At last, I think, I understand what is eating Vince.

“Truce,” I say. “Please, Vince.”

I take his silence as assent.

“We were attacked by a stranger,” I say.

“Attacked? In the park?”

“In a grove, an open field, while we were walking.”

“Was she hurt?”

I explain that the cops came, and checked her out, and determined we didn't need an ambulance.

“Did they catch the guy?” he asks.

“No.” I make a mental note to call the police and get an update.

“Did you get a good look at him?”

“No,” then add after a pause. “Why do you ask?”

He laughs again. “I care about the people who live here—their safety is everything to me.”

“I would've told you about it last night, Vince. But . . .” I pause, then continue . . . “you weren't around.”

I'm struck with the most paranoid thought that Vince, so tired of my late payments, has decided to kill off the Idle clan.

“I was away on business,” he says.

I decide to take that at face value and move to the more pressing issue.

“You said my grandmother is agitated. What was she saying?” I ask.

He tells me that the nurse said Lane had at first refused to come to the recreation room with her friends. When the nurse pressed Grandma, she'd said something about being afraid to go to the park. Then she'd mumbled something about a bluebird.

“Bluebird? In the park, she referred to a man in blue.”

“Odd. Also, someone named Adrianna,” he says. “Something about ‘Adrianna not breathing.' Is that a family member?”

I don't respond. I'm processing two questions: Have I heard of an Adrianna? And, again, why is Vince taking such a keen interest? Does he often do that, with 250 elderly people to look after?

“I'll be in shortly,” I finally say. “Keep her safe.”

“What are you suggesting?”

“Vince, sixty percent of people with dementia have a tendency to wander off.” I'm trying to mask the depth of my paranoia.

“I've never lost one, Mr. Idle.”

We hang up.

I dial Pauline. No answer. I text her: “Call me re package.”

From my creased brown wallet, I retrieve the card for Officer Everly, the pockmarked cop who attended us yesterday in the park. I consider the warning from the mystery stick: No police. I dial Officer Everly. At least I can ask him if they have more information about the shooting. I get his voice mail. I ask him to call me back.

I call my parents. They don't answer. I leave a message: “Hey there. Give me a call. I'm around all day.”
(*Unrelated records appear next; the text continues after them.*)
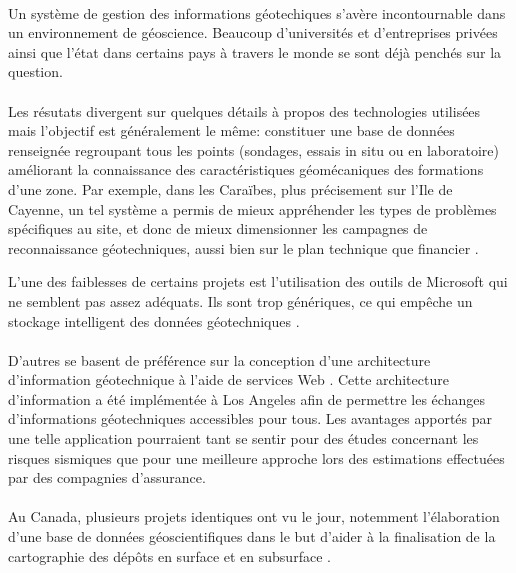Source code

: \paragraph{}
Un système de gestion des informations géotechiques s'avère incontournable
dans un environnement de géoscience. Beaucoup d'universités et d'entreprises 
privées ainsi que l'état dans certains pays à travers le monde se sont déjà 
penchés sur la question. 
\paragraph{}
Les résutats divergent sur quelques détails à propos des technologies utilisées mais 
l'objectif est généralement le même: 
constituer une base de données renseignée regroupant tous les points (sondages, essais
in situ ou en laboratoire) améliorant la connaissance des caractéristiques géomécaniques des
formations d'une zone.
Par exemple, dans les Caraïbes, plus précisement sur l'Ile de Cayenne, un tel système a permis
de mieux appréhender les types de problèmes
spécifiques au site, et donc de mieux dimensionner les campagnes de reconnaissance
géotechniques, aussi bien sur le plan technique que financier
\cite{cayenne}.
\par 
L'une des faiblesses de certains projets est l'utilisation des outils de Microsoft
qui ne semblent pas assez 
adéquats. Ils sont trop génériques, ce qui empêche un stockage intelligent des données géotechniques
\cite{antoljak2012subsurface}.


\paragraph{}D'autres se basent de préférence sur la conception d'une architecture d'information 
géotechnique à l'aide de services Web
\cite{zimmermann2003design}.
Cette architecture d'information a été implémentée à Los Angeles afin de permettre les échanges 
d'informations géotechniques accessibles pour tous. Les avantages apportés par une telle 
application pourraient tant se sentir pour des études concernant les risques sismiques que pour 
une meilleure approche lors des estimations effectuées par des compagnies d'assurance. 

\paragraph{}
Au Canada, plusieurs projets identiques ont vu le jour, notemment l'élabora\-tion d'une base 
de données géoscientifiques dans le but d’aider à la finalisation de la 
cartographie des dépôts en surface et en subsurface
\cite{russell1996regional}.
I glance at the mystery letter on my computer. I call up a map of the intersection of Hayes and Buchanan. The intersection marks one of the few low-income projects left in ever-gentrifying San Francisco. Could this be related to some story I've worked on? If so, what could that possibly have to do with Grandma?

I look around my apartment, still decorated with post-college décor, and consider Vince's insinuations about my caregiving and maturity. If I had a nicer recliner, would I know what to do? Or is it the other way around: if I knew how to handle adult situations, would I already have a better recliner?
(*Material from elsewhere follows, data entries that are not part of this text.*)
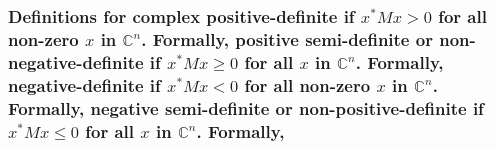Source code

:{{{{{{\subsubsection{Definitions for complex
%
%
\textbf{positive-definite} if \(x^* Mx > 0\) for all non-zero \(x\) in
\(\mathbb{C}^n\). Formally,
%
\textbf{positive semi-definite} or \textbf{non-negative-definite} if
\(x^* Mx \geq 0\) for all \(x\) in \(\mathbb{C}^n\). Formally,
%
\textbf{negative-definite} if \(x^* Mx < 0\) for all non-zero \(x\) in
\(\mathbb{C}^n\). Formally,
%
\textbf{negative semi-definite} or \textbf{non-positive-definite} if
\(x^* Mx \leq 0\) for all \(x\) in \(\mathbb{C}^n\). Formally,
%
%
\hypertarget{consistency-between-real-and-complex-definitions}{%
}}}}}}}}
I want to get to Grandma but I think she's safe with Vince on the case. Besides, Magnolia Manor, as a full-service retirement community, steps up security as residents get less able to care for themselves. I swallow a mouthful of coffee and then sludgy oatmeal, then spend a few harried minutes blogging tidbits essential to the proper functioning of democracy. I write a Medblog post about a company that has announced plans to clone the Governor's dog as a way to promote science in the state. I joke that someone has already cloned the Governor's budget, given that our state debt recently doubled.

I scour the Net to see if there is anything else I can rip off or riff on. The day's big story is that hackers have breached the Pentagon's computer security system. The papers haven't yet reported what information was taken. But unless they stole secret documents revealing that the Joint Chiefs of Staff all got Botox, it's not paying my bills.
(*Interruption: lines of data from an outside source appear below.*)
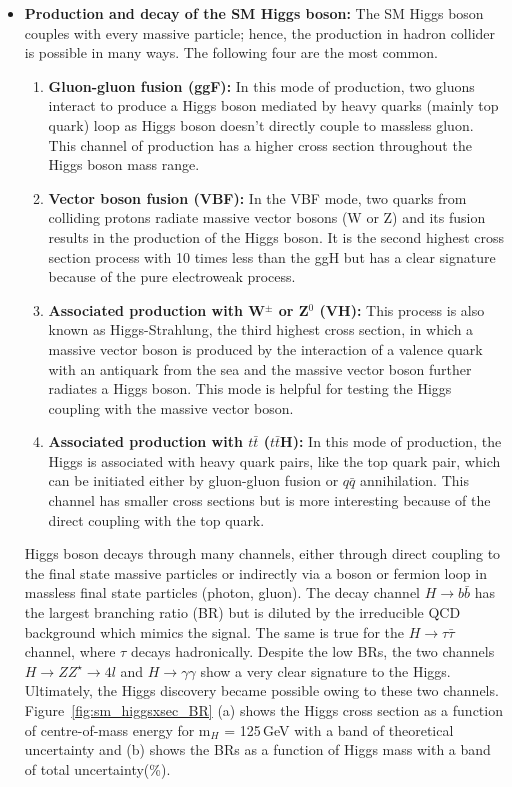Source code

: \begin{itemize}
\item{\textbf{Production and decay of the SM Higgs boson:}} The SM Higgs boson couples with every massive particle; hence, the production in hadron collider is possible in many ways. The following four are the most common.
\begin{enumerate}
\item{\textbf{Gluon-gluon fusion (ggF):}} In this mode of production, two gluons interact to produce a Higgs boson mediated by heavy quarks (mainly top quark) loop as Higgs boson doesn't directly couple to massless gluon. This channel of production has a higher cross section throughout the Higgs boson mass range.
\item{\textbf{Vector boson fusion (VBF):}} In the VBF mode, two quarks from colliding protons radiate massive vector bosons (W or Z) and its fusion results in the production of the Higgs boson. It is the second highest cross section process with 10 times less than the ggH but has a clear signature because of the pure electroweak process. 
\item{\textbf{Associated production with W$^{\pm}$ or Z$^{0}$ (VH):}} This process is also known as Higgs-Strahlung, the third highest cross section, in which a massive vector boson is produced by the interaction of a valence quark with an antiquark from the sea and the massive vector boson further radiates a Higgs boson. This mode is helpful for testing the Higgs coupling with the massive vector boson.
\item{\textbf{Associated production with $t\bar{t}$ ($t\bar{t}$H):}} In this mode of production, the Higgs is associated with heavy quark pairs, like the top quark pair, which can be initiated either by gluon-gluon fusion or $q\bar{q}$ annihilation. This channel has smaller cross sections but is more interesting because of the direct coupling with the top quark.
\end{enumerate} 
Higgs boson decays through many channels, either through direct coupling to the final state massive particles or indirectly via a boson or fermion loop in massless final state particles (photon, gluon). The decay channel $H\rightarrow b\bar{b}$ has the largest branching ratio (BR) but is diluted by the irreducible QCD background which mimics the signal. The same is true for the $H\rightarrow \tau\bar{\tau}$ channel, where $\tau$ decays hadronically. Despite the low BRs, the two channels $H\rightarrow ZZ^{\star}\rightarrow 4l$ and $H\rightarrow \gamma\gamma$ show a very clear signature to the Higgs. Ultimately, the Higgs discovery became possible owing to these two channels. Figure~\ref{fig:sm_higgsxsec_BR} (a) shows the Higgs cross section as a function of centre-of-mass energy for m$_{H}$ = 125\,GeV with a band of theoretical uncertainty and (b) shows the BRs as a function of Higgs mass with a band of total uncertainty(\%).     
\end{itemize}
And still no indictments in the Porta Potti case. I've managed three Medblog posts about the deleterious impact of fecal particles in the air and water and can't see how I can eke out another without an actual news peg.

I slap shut the laptop, scoot to my bedroom, and grab a clean T-shirt. In the bathroom, I splash water on my face and brush my teeth. Back in the front room, I grab a sweatshirt and computer, stuff both into backpack, sling the albatross over my shoulder, and hit the street.

Last night, I'd parked my ailing and aged Toyota 4Runner right out in front of my flat. It felt like great parking karma, but I now see the error of my ways. Pinned under a wiper is a $45 ticket. I can see it is limp and damp, having absorbed condensation from the windshield. Maybe I can eke out another feces-related blog post after all.

Then I hear the voice.

“You people prefer potted plants on balconies. But you don't have a balcony.”

I turn around to see a man standing at the entrance to the alley that runs between my flat and the one next to it.

“Good morning, Nat.”

It is G.I. Chuck, Pauline's creepy venture capitalist. He wears a knee-length brown leather overcoat, hands stuffed in his pockets. It's not that cold out so he looks somewhere in the middle of the continuum of overly fashionable to absurd. At least today he's wearing real shoes.

“Potted plant?”

“Didn't Deep Throat contact Woodward and Bernstein with a plant?”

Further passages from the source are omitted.